_EXERCISE DETAILS_: In the data below, which lines hold the word "User"? Copy them.

_INFORMATION PROVIDED_:
* * * *
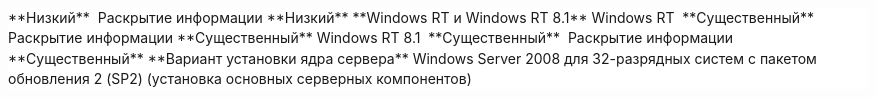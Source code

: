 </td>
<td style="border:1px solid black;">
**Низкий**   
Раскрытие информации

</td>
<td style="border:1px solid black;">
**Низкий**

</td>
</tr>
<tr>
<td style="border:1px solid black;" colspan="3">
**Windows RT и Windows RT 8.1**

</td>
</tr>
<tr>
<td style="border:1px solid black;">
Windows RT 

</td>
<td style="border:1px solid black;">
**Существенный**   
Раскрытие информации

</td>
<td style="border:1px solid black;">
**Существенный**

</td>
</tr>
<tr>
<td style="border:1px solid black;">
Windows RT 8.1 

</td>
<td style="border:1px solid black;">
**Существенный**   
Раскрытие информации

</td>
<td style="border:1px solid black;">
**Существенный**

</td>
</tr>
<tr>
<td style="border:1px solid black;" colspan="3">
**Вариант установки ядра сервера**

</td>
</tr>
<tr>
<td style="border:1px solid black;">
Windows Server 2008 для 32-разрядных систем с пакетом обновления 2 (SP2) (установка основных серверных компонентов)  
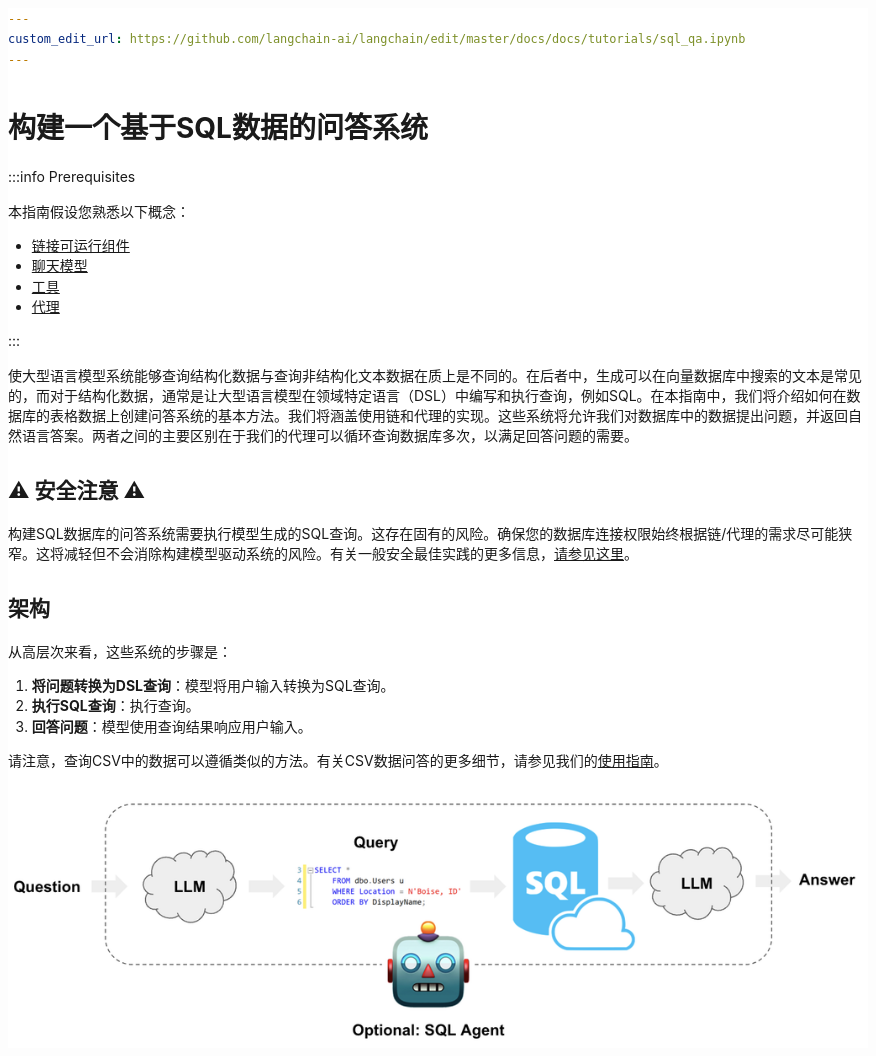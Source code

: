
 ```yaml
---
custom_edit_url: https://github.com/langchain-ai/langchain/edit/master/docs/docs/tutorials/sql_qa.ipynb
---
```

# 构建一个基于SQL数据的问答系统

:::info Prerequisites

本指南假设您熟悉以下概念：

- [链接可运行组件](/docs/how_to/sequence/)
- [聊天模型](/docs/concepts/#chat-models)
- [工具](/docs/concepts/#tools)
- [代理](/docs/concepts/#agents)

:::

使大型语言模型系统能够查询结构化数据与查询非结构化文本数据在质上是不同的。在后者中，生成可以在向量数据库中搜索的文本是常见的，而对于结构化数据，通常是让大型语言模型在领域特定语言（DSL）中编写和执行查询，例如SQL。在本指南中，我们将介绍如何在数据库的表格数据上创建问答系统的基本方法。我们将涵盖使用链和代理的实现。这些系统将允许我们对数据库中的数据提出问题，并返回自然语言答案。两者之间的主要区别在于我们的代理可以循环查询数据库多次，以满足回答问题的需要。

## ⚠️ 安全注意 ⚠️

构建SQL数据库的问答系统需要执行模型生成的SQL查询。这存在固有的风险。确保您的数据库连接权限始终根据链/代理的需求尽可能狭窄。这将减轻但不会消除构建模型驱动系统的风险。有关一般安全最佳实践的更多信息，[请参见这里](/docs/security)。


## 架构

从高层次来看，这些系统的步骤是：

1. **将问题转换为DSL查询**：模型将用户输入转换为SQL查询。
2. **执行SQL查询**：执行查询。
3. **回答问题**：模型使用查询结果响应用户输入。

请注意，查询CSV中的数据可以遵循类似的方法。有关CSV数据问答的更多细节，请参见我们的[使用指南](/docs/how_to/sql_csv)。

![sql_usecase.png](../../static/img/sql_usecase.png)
* * * *
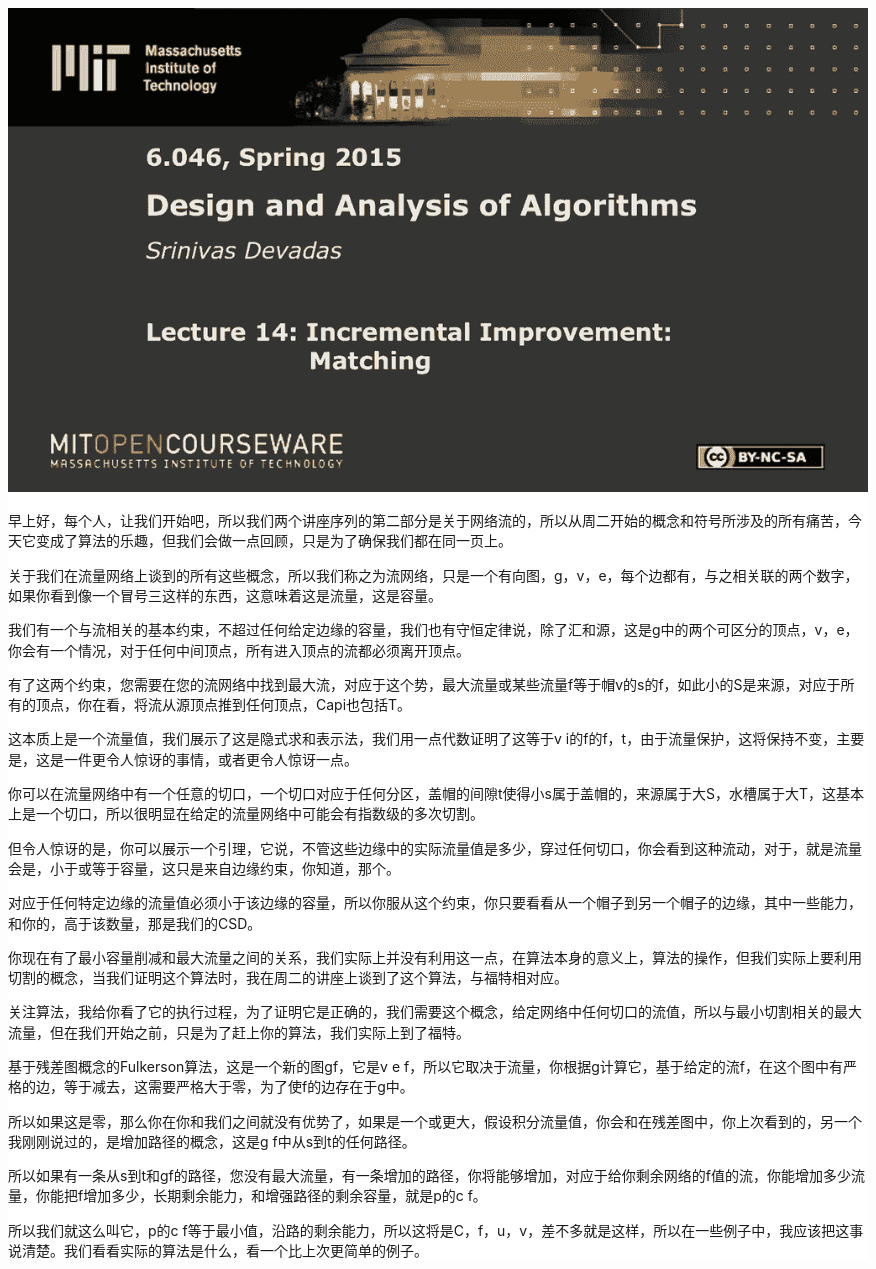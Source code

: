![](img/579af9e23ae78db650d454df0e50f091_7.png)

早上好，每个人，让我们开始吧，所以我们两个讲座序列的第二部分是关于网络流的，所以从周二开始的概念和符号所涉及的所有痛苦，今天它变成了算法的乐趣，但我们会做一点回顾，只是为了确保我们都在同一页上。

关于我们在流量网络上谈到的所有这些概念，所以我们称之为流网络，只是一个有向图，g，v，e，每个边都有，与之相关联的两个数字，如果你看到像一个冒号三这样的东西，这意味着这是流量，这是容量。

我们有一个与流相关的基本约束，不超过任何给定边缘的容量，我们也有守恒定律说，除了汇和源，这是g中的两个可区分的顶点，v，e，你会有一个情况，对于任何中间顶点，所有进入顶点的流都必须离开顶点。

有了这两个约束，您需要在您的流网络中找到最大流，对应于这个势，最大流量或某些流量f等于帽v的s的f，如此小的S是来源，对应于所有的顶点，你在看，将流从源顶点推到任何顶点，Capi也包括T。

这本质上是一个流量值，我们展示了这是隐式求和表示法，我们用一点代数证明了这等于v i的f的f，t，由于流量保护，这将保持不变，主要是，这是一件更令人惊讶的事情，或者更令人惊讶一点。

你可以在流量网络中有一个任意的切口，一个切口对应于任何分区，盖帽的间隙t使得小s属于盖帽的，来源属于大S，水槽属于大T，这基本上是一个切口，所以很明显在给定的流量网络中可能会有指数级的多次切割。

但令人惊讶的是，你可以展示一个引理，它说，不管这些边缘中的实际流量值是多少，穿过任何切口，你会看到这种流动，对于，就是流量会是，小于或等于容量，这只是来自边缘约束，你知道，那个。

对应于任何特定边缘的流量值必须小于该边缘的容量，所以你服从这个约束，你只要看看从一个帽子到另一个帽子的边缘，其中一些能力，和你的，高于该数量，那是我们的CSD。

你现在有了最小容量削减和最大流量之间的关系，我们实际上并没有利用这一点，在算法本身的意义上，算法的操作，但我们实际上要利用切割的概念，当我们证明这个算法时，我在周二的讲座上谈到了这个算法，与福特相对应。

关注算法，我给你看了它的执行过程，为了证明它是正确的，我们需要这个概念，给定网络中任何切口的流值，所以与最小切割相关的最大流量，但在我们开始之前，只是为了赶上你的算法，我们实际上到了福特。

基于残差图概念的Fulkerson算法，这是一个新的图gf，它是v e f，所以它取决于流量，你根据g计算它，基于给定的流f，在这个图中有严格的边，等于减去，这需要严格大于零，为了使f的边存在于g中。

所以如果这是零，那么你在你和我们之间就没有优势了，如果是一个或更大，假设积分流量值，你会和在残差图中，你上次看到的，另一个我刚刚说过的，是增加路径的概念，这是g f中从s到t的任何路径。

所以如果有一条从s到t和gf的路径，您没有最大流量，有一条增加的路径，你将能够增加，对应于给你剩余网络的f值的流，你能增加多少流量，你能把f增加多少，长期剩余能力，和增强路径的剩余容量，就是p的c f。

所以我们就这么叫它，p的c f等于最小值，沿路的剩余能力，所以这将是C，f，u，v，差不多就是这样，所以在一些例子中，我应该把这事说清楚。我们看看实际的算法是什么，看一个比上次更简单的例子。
* * * *
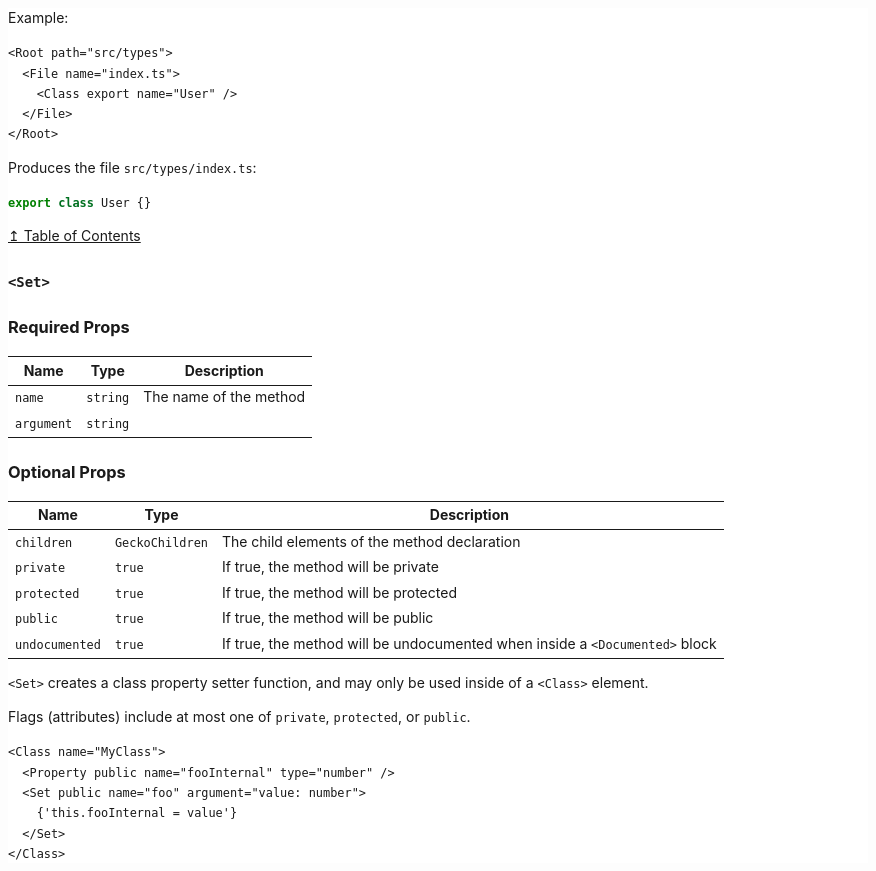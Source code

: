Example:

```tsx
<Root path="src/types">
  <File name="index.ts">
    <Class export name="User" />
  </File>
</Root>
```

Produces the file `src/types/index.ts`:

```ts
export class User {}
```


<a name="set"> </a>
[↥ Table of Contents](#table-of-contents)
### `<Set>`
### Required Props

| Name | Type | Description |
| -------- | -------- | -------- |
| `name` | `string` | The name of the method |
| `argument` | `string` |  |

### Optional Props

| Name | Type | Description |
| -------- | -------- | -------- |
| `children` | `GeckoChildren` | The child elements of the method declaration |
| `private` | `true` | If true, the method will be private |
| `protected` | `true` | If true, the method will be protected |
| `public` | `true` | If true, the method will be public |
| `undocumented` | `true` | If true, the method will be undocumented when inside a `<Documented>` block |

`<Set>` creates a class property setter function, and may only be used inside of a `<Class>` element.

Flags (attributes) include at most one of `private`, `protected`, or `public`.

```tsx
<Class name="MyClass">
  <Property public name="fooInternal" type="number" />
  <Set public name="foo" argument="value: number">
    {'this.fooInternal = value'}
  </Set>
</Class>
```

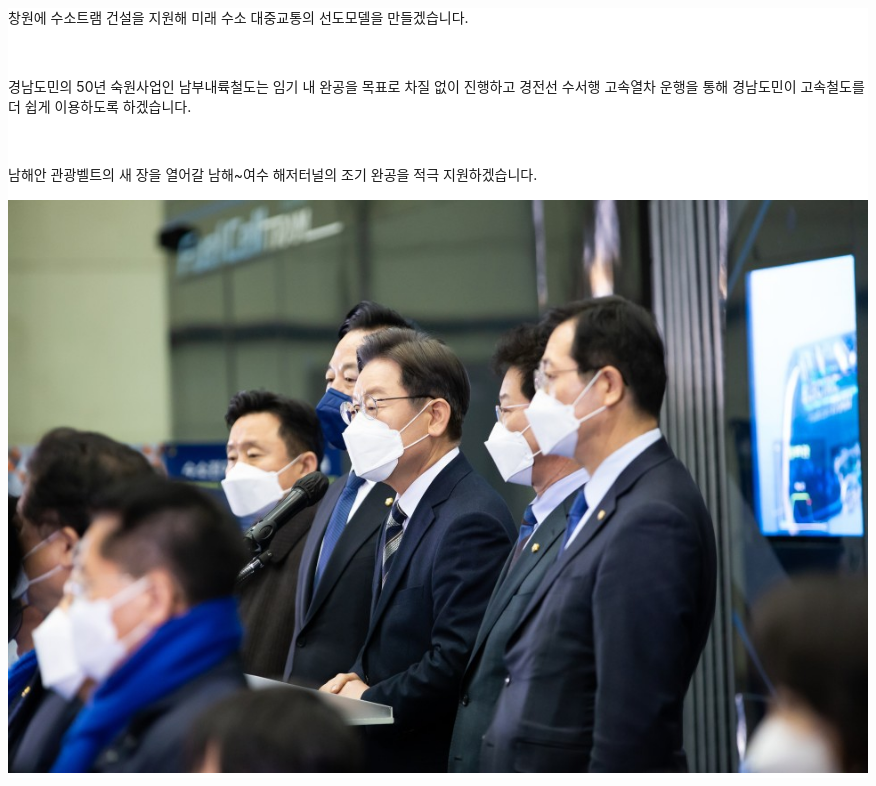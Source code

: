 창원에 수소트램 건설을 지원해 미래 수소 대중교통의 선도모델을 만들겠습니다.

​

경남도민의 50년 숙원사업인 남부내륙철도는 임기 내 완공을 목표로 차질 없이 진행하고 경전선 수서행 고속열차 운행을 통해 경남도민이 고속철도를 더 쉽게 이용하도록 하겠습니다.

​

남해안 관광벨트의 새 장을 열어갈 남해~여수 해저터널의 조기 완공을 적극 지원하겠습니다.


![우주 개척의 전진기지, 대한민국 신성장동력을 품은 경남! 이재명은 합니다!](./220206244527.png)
* * * *
_EXERCISE RESPONSE_:
    <Class export name="User" />
export class User {}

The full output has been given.